Now, in East and West Tennessee, enrollees will access care through one insurance plan, either Volunteer State Health Plan, a wholly owned subsidiary of BlueCross BlueShield of Tennessee that administers TennCare benefits, or AmeriChoice, a division of United Healthcare.
“Ten or more years ago, the trend was to carve out behavioral health and treat it separately,” said Wendy Long, chief medical officer at TennCare. “But what we’re seeing now is a trend back the other way. Everybody now recognizes that many illnesses have both a physical and a mental health component. There’s not a nice bright line between (them).”
Managed care organizations still are negotiating contracts with providers in East Tennessee and offering training on how to improve communication between physical and mental health providers.
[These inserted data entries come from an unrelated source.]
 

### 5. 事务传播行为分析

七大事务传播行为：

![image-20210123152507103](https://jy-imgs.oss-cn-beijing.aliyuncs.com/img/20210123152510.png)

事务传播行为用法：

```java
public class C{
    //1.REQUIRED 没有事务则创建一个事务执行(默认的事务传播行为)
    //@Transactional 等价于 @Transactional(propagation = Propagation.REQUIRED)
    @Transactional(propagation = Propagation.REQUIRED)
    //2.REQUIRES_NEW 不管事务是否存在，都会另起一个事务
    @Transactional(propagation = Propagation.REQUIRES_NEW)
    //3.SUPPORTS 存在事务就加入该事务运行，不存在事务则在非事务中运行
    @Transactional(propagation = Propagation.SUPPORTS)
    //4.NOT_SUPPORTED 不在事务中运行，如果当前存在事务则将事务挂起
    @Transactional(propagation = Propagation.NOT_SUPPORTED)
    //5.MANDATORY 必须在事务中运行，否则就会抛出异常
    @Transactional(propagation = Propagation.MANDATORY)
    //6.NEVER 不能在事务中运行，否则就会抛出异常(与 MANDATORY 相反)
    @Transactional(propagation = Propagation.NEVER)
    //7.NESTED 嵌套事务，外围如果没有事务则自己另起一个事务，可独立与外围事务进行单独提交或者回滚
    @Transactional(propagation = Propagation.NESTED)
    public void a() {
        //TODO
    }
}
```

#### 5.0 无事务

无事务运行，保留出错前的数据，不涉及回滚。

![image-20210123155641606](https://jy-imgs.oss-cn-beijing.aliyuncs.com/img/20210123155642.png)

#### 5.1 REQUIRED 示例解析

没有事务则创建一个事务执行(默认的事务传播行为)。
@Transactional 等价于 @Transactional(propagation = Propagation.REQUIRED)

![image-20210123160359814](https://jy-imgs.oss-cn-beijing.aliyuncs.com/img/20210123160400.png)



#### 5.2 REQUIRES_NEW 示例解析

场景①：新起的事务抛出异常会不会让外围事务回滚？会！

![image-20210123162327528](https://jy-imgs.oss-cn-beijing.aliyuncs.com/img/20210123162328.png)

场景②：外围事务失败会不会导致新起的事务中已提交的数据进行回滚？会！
“We are working day and night to make sure that we transition the new members as smoothly as possible, with as little disruption as possible,” said Dr. Ron Wigley, manager of behavioral health programs with Volunteer State Health Plan in Chattanooga.
TennCare has staggered the implementation of the new setup by region, with the transition going into effect last year in Middle Tennessee and implemented just this past weekend in West Tennessee.
MORE NEED FOR COORDINATED CARE
The complex physical health needs of people with chronic mental illness underline the urgent need for coordination of care between doctors who take care of the mind and those who focus on the rest of the body, health care providers said.
People with severe mental illness lose 25 or more years of life expectancy compared to the general population, according to a study published last year in the Journal of the American Medical Association. The difference is largely due to the increased risk for cardiovascular disease, not suicide, the study reported.
“Very often people with mental illness have co-morbid conditions (such as) diabetes and coronary heart disease, obesity,” said Bonnie Currey, president of the AIM Center. “You really have to look at the whole body to treat the mental health piece.”
Despite some trepidation about the upcoming transitional period, mental health advocates are enthusiastic about the integration of services for TennCare enrollees.
The National Alliance on Mental Health in Tennessee “sees this as both having positive potential — and we have some worries,” said Sita Diehl, executive director of the alliance in Tennessee.
One concern is that some doctors might choose not to participate in TennCare again, she said.
“That’s our worry, that clinicians, if they feel like it’s too much of an administrative burden, they will bow out of TennCare,” she said.